6年間辰夫さんが作り続けた二段の愛情弁当を再現

 父のレシピのおかげで料理が楽しくなってきて、最近はぬか漬けにもハマっています。父はぬか漬けが大好きで、台所の床下に置いたぬか床を毎日かきまぜていました。わたしはもっぱら食べる専門でしたが、いざ自分で作ってみると、これがなかなか大変。父のこだわりどおり、冷蔵庫ではなく常温で漬けているので、管理が難しくて。この時期(※取材は10月)は急に寒くなったかと思えば暑さがぶりかえすなど気温の変動が激しいので、気が抜けません。東京の自宅と真鶴の実家を移動するときにも、ぬか床を抱えていたら「なんだかパパみたいね」と母に笑われてしまいました。

真鶴の家に母と住むことを決めました

 実は最近、生活に変化がありました。1年前のインタビューでは「父が亡くなったのを機会に、これから梅宮家の女たちは3人とも自立して、ひとり暮らしを始めます」とお伝えしました。

 いったんは実現したのですが、母が結局さみしさに耐えきれず、2か月もしないで私の部屋に引っ越してきてしまったんです。
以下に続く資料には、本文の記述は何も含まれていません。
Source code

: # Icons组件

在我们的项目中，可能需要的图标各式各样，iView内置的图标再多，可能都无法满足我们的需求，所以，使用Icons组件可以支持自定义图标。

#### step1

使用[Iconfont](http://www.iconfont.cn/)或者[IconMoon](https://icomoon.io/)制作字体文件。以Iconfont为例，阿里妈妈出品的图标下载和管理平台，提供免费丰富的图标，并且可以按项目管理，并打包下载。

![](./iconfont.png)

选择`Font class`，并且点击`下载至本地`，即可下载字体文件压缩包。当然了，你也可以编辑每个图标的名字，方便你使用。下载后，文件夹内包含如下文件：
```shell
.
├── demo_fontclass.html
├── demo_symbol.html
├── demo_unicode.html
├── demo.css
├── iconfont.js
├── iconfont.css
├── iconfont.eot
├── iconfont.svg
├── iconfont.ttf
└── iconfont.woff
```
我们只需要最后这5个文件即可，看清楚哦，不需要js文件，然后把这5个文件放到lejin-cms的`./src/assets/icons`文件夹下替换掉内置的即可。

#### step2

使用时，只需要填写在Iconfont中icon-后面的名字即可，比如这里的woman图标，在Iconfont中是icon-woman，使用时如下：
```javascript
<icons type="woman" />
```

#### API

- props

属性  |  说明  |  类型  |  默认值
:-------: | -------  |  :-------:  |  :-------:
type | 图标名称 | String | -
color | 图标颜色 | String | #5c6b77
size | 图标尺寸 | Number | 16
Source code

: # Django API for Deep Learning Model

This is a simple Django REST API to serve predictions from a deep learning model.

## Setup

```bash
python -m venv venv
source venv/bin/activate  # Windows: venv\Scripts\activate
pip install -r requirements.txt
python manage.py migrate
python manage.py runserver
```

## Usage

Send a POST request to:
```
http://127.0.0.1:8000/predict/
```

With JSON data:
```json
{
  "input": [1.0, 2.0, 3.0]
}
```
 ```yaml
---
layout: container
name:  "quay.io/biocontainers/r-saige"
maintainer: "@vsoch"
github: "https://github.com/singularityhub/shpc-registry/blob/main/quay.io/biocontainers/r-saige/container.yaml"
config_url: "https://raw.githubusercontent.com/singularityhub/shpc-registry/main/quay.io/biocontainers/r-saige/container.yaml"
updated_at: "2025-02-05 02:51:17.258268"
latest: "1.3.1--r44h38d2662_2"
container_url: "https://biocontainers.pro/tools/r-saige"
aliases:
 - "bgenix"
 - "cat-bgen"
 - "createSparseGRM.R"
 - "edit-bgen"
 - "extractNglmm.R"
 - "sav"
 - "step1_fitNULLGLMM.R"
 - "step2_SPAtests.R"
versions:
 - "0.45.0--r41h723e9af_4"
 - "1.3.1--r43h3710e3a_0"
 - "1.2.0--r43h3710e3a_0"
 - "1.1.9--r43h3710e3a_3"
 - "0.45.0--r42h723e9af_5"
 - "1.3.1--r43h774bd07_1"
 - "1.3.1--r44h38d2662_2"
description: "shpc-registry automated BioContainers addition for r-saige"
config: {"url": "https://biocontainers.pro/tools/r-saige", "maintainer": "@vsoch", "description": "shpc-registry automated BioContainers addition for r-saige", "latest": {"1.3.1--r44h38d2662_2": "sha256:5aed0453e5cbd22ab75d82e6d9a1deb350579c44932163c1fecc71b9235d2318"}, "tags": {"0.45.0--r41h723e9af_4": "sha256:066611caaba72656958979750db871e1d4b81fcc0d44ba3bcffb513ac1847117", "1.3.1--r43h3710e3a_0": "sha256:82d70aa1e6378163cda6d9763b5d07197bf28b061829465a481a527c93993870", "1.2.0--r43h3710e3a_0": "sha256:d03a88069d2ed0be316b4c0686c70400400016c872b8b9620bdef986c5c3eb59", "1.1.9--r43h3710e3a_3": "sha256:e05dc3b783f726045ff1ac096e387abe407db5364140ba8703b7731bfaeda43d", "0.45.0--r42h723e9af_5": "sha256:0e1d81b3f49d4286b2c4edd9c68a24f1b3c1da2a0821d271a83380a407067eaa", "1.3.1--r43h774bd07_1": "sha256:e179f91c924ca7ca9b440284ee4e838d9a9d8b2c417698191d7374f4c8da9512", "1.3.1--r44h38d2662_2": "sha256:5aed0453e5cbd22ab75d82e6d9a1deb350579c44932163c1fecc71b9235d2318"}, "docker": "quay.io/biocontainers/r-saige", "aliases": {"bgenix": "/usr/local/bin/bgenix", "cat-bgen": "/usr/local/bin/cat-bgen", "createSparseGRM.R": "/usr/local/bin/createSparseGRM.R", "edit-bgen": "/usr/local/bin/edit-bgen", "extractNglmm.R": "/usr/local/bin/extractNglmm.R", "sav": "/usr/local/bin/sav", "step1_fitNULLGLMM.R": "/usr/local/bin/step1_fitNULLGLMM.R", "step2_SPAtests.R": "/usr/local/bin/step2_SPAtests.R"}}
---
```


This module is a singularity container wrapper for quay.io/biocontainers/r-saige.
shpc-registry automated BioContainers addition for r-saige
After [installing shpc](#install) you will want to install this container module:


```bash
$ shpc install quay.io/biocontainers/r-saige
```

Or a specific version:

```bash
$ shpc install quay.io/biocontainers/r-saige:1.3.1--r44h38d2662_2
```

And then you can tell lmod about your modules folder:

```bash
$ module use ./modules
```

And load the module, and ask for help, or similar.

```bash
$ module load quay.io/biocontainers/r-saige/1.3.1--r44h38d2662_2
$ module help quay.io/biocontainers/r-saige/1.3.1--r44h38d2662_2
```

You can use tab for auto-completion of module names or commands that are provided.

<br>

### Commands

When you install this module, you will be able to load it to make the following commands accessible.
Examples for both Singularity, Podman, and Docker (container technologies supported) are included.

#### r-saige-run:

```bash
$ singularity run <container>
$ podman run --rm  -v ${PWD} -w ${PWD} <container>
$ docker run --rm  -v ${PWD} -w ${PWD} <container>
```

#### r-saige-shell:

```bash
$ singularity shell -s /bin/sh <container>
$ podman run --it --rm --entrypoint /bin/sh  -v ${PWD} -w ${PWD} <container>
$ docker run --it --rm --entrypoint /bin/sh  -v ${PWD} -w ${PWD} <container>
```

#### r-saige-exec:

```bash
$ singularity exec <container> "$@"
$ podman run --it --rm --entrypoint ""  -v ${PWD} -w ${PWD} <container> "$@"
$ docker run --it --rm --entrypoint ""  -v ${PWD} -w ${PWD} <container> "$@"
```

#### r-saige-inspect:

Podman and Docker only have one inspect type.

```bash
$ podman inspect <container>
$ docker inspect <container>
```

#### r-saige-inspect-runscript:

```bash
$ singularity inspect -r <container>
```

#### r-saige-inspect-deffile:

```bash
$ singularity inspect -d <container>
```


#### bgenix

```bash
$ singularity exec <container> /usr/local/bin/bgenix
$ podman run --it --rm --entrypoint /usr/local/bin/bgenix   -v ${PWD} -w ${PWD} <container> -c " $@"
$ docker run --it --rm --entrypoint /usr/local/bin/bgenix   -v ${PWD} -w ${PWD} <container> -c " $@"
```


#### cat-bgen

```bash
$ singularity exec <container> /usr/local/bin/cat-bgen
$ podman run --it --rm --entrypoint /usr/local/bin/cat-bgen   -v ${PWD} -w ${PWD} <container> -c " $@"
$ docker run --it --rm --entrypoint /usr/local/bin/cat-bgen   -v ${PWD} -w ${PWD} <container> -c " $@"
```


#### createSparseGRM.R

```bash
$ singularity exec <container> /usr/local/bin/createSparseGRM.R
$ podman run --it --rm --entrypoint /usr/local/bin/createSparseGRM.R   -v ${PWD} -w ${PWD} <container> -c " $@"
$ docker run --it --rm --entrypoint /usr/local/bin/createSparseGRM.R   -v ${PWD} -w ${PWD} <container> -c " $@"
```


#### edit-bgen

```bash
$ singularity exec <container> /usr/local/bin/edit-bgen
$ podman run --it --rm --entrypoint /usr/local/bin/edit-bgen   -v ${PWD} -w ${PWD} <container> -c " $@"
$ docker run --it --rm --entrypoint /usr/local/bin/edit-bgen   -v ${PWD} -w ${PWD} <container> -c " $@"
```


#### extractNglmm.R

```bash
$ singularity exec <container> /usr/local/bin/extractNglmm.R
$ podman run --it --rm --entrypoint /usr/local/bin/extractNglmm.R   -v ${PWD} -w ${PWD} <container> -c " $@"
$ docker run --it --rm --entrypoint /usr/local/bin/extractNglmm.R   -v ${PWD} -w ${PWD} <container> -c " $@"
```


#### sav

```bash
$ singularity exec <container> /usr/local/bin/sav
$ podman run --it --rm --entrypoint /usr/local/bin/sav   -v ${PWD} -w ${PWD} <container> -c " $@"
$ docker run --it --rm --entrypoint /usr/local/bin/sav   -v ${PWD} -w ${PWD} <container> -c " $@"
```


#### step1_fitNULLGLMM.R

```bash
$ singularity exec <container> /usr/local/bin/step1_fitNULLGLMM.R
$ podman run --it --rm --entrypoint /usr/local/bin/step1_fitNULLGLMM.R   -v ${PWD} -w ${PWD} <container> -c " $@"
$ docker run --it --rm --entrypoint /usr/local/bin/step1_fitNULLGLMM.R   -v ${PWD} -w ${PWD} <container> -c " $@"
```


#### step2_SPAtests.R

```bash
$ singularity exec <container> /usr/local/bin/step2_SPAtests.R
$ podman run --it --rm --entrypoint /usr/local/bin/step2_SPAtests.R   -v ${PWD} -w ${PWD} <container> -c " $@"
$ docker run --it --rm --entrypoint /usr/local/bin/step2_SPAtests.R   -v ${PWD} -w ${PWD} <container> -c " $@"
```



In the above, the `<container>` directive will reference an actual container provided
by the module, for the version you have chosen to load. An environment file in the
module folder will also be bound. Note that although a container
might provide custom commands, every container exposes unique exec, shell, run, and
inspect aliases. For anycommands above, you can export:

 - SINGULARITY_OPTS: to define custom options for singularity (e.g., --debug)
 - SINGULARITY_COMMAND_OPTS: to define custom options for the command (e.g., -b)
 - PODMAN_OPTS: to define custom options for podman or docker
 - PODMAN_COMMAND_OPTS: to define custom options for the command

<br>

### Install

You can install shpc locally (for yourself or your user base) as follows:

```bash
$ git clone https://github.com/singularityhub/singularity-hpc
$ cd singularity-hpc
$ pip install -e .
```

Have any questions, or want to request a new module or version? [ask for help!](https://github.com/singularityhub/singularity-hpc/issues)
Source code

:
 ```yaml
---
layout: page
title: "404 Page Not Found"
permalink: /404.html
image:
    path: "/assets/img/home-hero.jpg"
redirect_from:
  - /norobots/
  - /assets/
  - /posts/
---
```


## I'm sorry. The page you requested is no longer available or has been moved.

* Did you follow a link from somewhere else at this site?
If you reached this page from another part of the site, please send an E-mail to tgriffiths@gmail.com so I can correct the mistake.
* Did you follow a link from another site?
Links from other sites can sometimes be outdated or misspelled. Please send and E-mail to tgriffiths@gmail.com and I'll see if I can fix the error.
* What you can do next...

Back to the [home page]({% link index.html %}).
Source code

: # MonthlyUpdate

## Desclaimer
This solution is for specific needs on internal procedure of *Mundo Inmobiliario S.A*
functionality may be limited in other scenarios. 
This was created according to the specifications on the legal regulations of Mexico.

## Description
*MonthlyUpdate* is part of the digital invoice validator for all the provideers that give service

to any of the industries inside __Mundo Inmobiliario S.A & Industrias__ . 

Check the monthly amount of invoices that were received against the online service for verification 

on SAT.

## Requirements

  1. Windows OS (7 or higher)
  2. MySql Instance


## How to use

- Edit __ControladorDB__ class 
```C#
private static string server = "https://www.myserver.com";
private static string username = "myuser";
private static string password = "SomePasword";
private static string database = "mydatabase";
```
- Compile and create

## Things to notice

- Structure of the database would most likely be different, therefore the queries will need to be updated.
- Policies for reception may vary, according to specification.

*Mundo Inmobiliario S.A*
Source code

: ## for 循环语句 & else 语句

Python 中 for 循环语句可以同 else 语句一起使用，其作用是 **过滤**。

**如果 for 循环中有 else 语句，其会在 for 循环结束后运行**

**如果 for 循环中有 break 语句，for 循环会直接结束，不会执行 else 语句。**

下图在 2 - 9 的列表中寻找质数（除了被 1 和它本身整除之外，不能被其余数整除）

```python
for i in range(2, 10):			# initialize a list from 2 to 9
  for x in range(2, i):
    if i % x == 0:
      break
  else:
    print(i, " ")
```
 そんな紆余(うよ)曲折があり、しばらく都内で母とのふたり暮らしを続けてきました。でも、仕事のために都内の賃貸の家賃を払い続けながら、父が生前愛した真鶴の家も管理するのは金銭的にも大きな負担です。現実的に考えると、父には申し訳ないけれど、真鶴の家を手放すしかないと思ったんです。

 売却を考え、真鶴の家に内見のお客様をお迎えしたときのこと。父が多くの時間を過ごしたキッチンを案内していると、吊るしておいた父のフライパンだけ、いきなり大きな音を立てて床に落ちてきました。触れてもいないし、風も吹いていないのになぜ? とびっくりしていたら「もしかしたら、お父さんが怒ってるのかな」とお客様に言われてしまって……。同じタイミングで庭の木が突然腐ってしまい、安全のために撤去しなければならなくなりました。なんだか、本当に父が悲しんでいるような、私たちに「ここを守ってほしい」とメッセージを送っているような気持ちになったんです。

俳優としての活躍のほか、料理番組でも腕を振るっていた梅宮辰夫さん

 正直言って、若いときは真鶴の家が好きではありませんでした。思い返せば、父の漬物愛が高じて生まれた「辰っちゃん漬け」の成功にちなんで、「漬物御殿」なんて呼ばれていたことも(笑)。いまだって、仕事のたびに真鶴と都内を往復するのは不便です。でも、自宅の窓からビル群が見える暮らしより、海が見える暮らしのほうが、いまの私たちには合っているのかなと思えたんです。父の思い出を守りたい気持ちもあり、母とふたりで暮らしていた都内の賃貸を思い切って引き払い、真鶴の家に住むことを決めました。